L’Ambito Territoriale Sociale di Molfetta-Giovinazzo ha attivato un nuovo servizio potenziato che sostituisce i braccialetti di telesoccorso per anziani già precedentemente sperimentati.
Il servizio registra un notevole miglioramento tecnologico rispetto ai braccialetti finora in funzione, che erano riservati esclusivamente ad anziani presso il domicilio e/o nelle vicinanze della base di ricezione.

I nuovi dispositivi, in numero più che doppio rispetto i precedenti (è possibile attivare sino a 120 braccialetti rispetto ai 50 precedenti), sono degli smartwatch di ultima generazione, del tutto simili ad orologi che, però, hanno alcune peculiarità quali la possibilità di fare e ricevere chiamate telefoniche; poter emettere un segnale di soccorso e S.O.S. sonoro e non, contattando, in caso di attivazione, la centrale d’emergenza ed anche numeri telefonici di parenti.

Inoltre, lo smartwatch possiede anche un GPS interno capace di risalire alla posizione dell’utente ed alcuni sensori capaci di rilevare i parametri di salute: battiti cardiaci, pressione sanguigna e numerose altre Health App che ne fanno un dispositivo di telesoccorso evoluto, unico nel suo genere.

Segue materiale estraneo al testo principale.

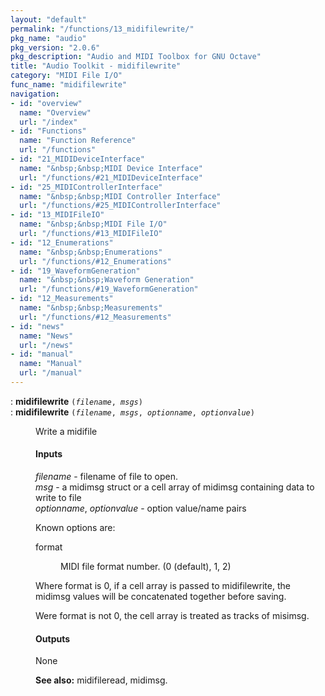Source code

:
 ```yaml
---
layout: "default"
permalink: "/functions/13_midifilewrite/"
pkg_name: "audio"
pkg_version: "2.0.6"
pkg_description: "Audio and MIDI Toolbox for GNU Octave"
title: "Audio Toolkit - midifilewrite"
category: "MIDI File I/O"
func_name: "midifilewrite"
navigation:
- id: "overview"
  name: "Overview"
  url: "/index"
- id: "Functions"
  name: "Function Reference"
  url: "/functions"
- id: "21_MIDIDeviceInterface"
  name: "&nbsp;&nbsp;MIDI Device Interface"
  url: "/functions/#21_MIDIDeviceInterface"
- id: "25_MIDIControllerInterface"
  name: "&nbsp;&nbsp;MIDI Controller Interface"
  url: "/functions/#25_MIDIControllerInterface"
- id: "13_MIDIFileIO"
  name: "&nbsp;&nbsp;MIDI File I/O"
  url: "/functions/#13_MIDIFileIO"
- id: "12_Enumerations"
  name: "&nbsp;&nbsp;Enumerations"
  url: "/functions/#12_Enumerations"
- id: "19_WaveformGeneration"
  name: "&nbsp;&nbsp;Waveform Generation"
  url: "/functions/#19_WaveformGeneration"
- id: "12_Measurements"
  name: "&nbsp;&nbsp;Measurements"
  url: "/functions/#12_Measurements"
- id: "news"
  name: "News"
  url: "/news"
- id: "manual"
  name: "Manual"
  url: "/manual"
---
```

<dl class="first-deftypefn">
<dt class="deftypefn" id="index-midifilewrite"><span class="category-def">: </span><span><strong class="def-name">midifilewrite</strong> <code class="def-code-arguments">(<var class="var">filename</var>, <var class="var">msgs</var>)</code><a class="copiable-link" href='#index-midifilewrite'></a></span></dt>
<dt class="deftypefnx def-cmd-deftypefn" id="index-midifilewrite-1"><span class="category-def">: </span><span><strong class="def-name">midifilewrite</strong> <code class="def-code-arguments">(<var class="var">filename</var>, <var class="var">msgs</var>, <var class="var">optionname</var>, <var class="var">optionvalue</var>)</code><a class="copiable-link" href='#index-midifilewrite-1'></a></span></dt>
<dd><p>Write a midifile
</p>
<h4 class="subsubheading" id="Inputs">Inputs</h4>
<p><var class="var">filename</var> - filename of file to open.<br>
 <var class="var">msg</var> - a midimsg struct or a cell array of midimsg containing data to write to file<br>
 <var class="var">optionname</var>, <var class="var">optionvalue</var> - option value/name pairs<br>
</p>
<p>Known options are:
 </p><dl class="table">
<dt>format</dt>
<dd><p>MIDI file format number. (0 (default), 1, 2)
 </p></dd>
</dl>

<p>Where format is 0, if a cell array is passed to midifilewrite, the midimsg values will
 be concatenated together before saving.
</p>
<p>Were format is not 0, the cell array is treated as tracks of misimsg.
</p>
<h4 class="subsubheading" id="Outputs">Outputs</h4>
<p>None
 </p>
<p><strong class="strong">See also:</strong> midifileread, midimsg.
 </p></dd></dl>
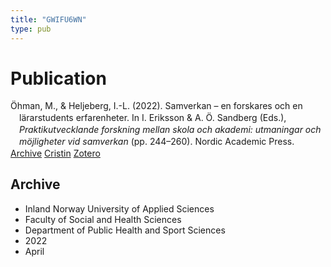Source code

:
 ```yaml
---
title: "GWIFU6WN"
type: pub
---
```

<h1>Publication</h1>
<article id="csl-bib-container-GWIFU6WN" class="csl-bib-container">
  <div class="csl-bib-body" style="line-height: 1.35; padding-left: 1em; text-indent:-1em;">
  <div class="csl-entry">&#xD6;hman, M., &amp; Heljeberg, I.-L. (2022). Samverkan &#x2013; en forskares och en la&#x308;rarstudents erfarenheter. In I. Eriksson &amp; A. &#xD6;. Sandberg (Eds.), <i>Praktikutvecklande forskning mellan skola och akademi: utmaningar och m&#xF6;jligheter vid samverkan</i> (pp. 244&#x2013;260). Nordic Academic Press.</div>
</div>
  <div class="csl-bib-buttons">
    <a href="#taxonomy-article-GWIFU6WN" class="csl-bib-button">Archive</a>
    <a href alt="Cristin URL" class="csl-bib-button">Cristin</a>
    <a href alt="Zotero URL" class="csl-bib-button">Zotero</a>
  </div>
  <div id="csl-bib-meta-container-GWIFU6WN"></div>
</article>
<div id="csl-bib-meta-GWIFU6WN" class="csl-bib-meta">
  <article id="taxonomy-article-GWIFU6WN" class="taxonomy-article">
    <h1>Archive</h1>
    <ul>
      <li>Inland Norway University of Applied Sciences</li>
      <li>Faculty of Social and Health Sciences</li>
      <li>Department of Public Health and Sport Sciences</li>
      <li>2022</li>
      <li>April</li>
    </ul>
  </article>
</div>
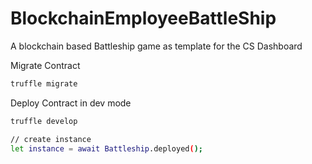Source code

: # BlockchainEmployeeBattleShip

A blockchain based Battleship game as template for the CS Dashboard

Migrate Contract
```sh 
truffle migrate  
``` 

Deploy Contract in dev mode
```sh
truffle develop

// create instance 
let instance = await Battleship.deployed();
```



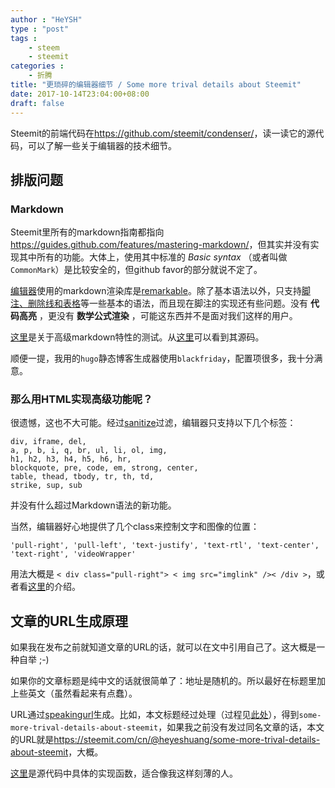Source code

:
 ```yaml
---
author : "HeYSH"
type : "post"
tags :
    - steem
    - steemit
categories :
    - 折腾
title: "更琐碎的编辑器细节 / Some more trival details about Steemit"
date: 2017-10-14T23:04:00+08:00
draft: false
---
```


Steemit的前端代码在<https://github.com/steemit/condenser/>，读一读它的源代码，可以了解一些关于编辑器的技术细节。

## 排版问题

### Markdown

Steemit里所有的markdown指南都指向<https://guides.github.com/features/mastering-markdown/>，但其实并没有实现其中所有的功能。大体上，使用其中标准的 *Basic syntax* （或者叫做`CommonMark`）是比较安全的，但github favor的部分就说不定了。

[编辑器](https://github.com/steemit/condenser/blob/8a4e470fea6a34a9e19f8598c5261fd414d96fa8/src/app/components/cards/MarkdownViewer.jsx)使用的markdown渲染库是[remarkable](https://github.com/jonschlinkert/remarkable)。除了基本语法以外，只支持[脚注、删除线和表格](https://github.com/jonschlinkert/remarkable/#syntax-extensions)等一些基本的语法，而且现在脚注的实现还有些问题。没有 **代码高亮** ，更没有 **数学公式渲染** ，可能这东西并不是面对我们这样的用户。

[这里](https://steemit.com/wpcommunity/@sean0010/markdown-test)是关于高级markdown特性的测试。从[这里](https://steemd.com/wpcommunity/@sean0010/markdown-test)可以看到其源码。

顺便一提，我用的`hugo`静态博客生成器使用`blackfriday`，配置项很多，我十分满意。

### 那么用HTML实现高级功能呢？

很遗憾，这也不大可能。经过[sanitize](https://github.com/steemit/condenser/blob/4d9c1d8f76366097d9a7159b1760f51d45201eb0/src/app/utils/SanitizeConfig.js)过滤，编辑器只支持以下几个标签：

```
div, iframe, del,
a, p, b, i, q, br, ul, li, ol, img,
h1, h2, h3, h4, h5, h6, hr,
blockquote, pre, code, em, strong, center,
table, thead, tbody, tr, th, td,
strike, sup, sub
```

并没有什么超过Markdown语法的新功能。

当然，编辑器好心地提供了几个class来控制文字和图像的位置：

```
'pull-right', 'pull-left', 'text-justify', 'text-rtl', 'text-center', 'text-right', 'videoWrapper'
```

用法大概是 `< div class="pull-right"> < img src="imglink" />< /div >`，或者看[这里](https://steemit.com/steemit/@primus/how-to-use-new-hidden-steemit-features-for-custom-formatting-within-post-content-floating-right-left-and-justifying)的介绍。

## 文章的URL生成原理

如果我在发布之前就知道文章的URL的话，就可以在文中引用自己了。这大概是一种自举 ;-)

如果你的文章标题是纯中文的话就很简单了：地址是随机的。所以最好在标题里加上些英文（虽然看起来有点蠢）。

URL通过[speakingurl](https://github.com/pid/speakingurl)生成。比如，本文标题经过处理（过程见[此处](https://jsfiddle.net/heyeshuang/6p7n7dks/1/)），得到`some-more-trival-details-about-steemit`，如果我之前没有发过同名文章的话，本文的URL就是<https://steemit.com/cn/@heyeshuang/some-more-trival-details-about-steemit>，大概。

[这里](https://github.com/steemit/condenser/blob/164144aa2c57c12b136eb9c3d7fe46d930dfda04/src/app/redux/TransactionSaga.js#L412-L442)是源代码中具体的实现函数，适合像我这样刻薄的人。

L’Ambito Territoriale Sociale ha voluto migliorare per restare al passo con i tempi e consentire sempre una più ampia gamma d’assistenza, non necessariamente composta di utenti non autosufficienti.

Il gestore tecnologico, impegnato da tempo nel telesoccorso e nella telemedicina, tra gli altri con le Regioni Basilicata, Calabria, Lombardia e Alto Adige, oltre che con AUSL Napoli, Modena e Aosta, collabora con il Campus Biomedico di Roma.
Avrà in carico la gestione del servizio di telesoccorso e teleassistenza per i prossimi 12 mesi.

“Siamo soddisfatti per questa iniziativa avviata da tempo”- è il commento dell’assessore alle Politiche Sociali, Michele Sollecito- “Ora raddoppiamo il numero di dispositivi a disposizione e al contempo miglioriamo la dotazione tecnologica andando incontro alle esigenze delle famiglie e degli anziani”.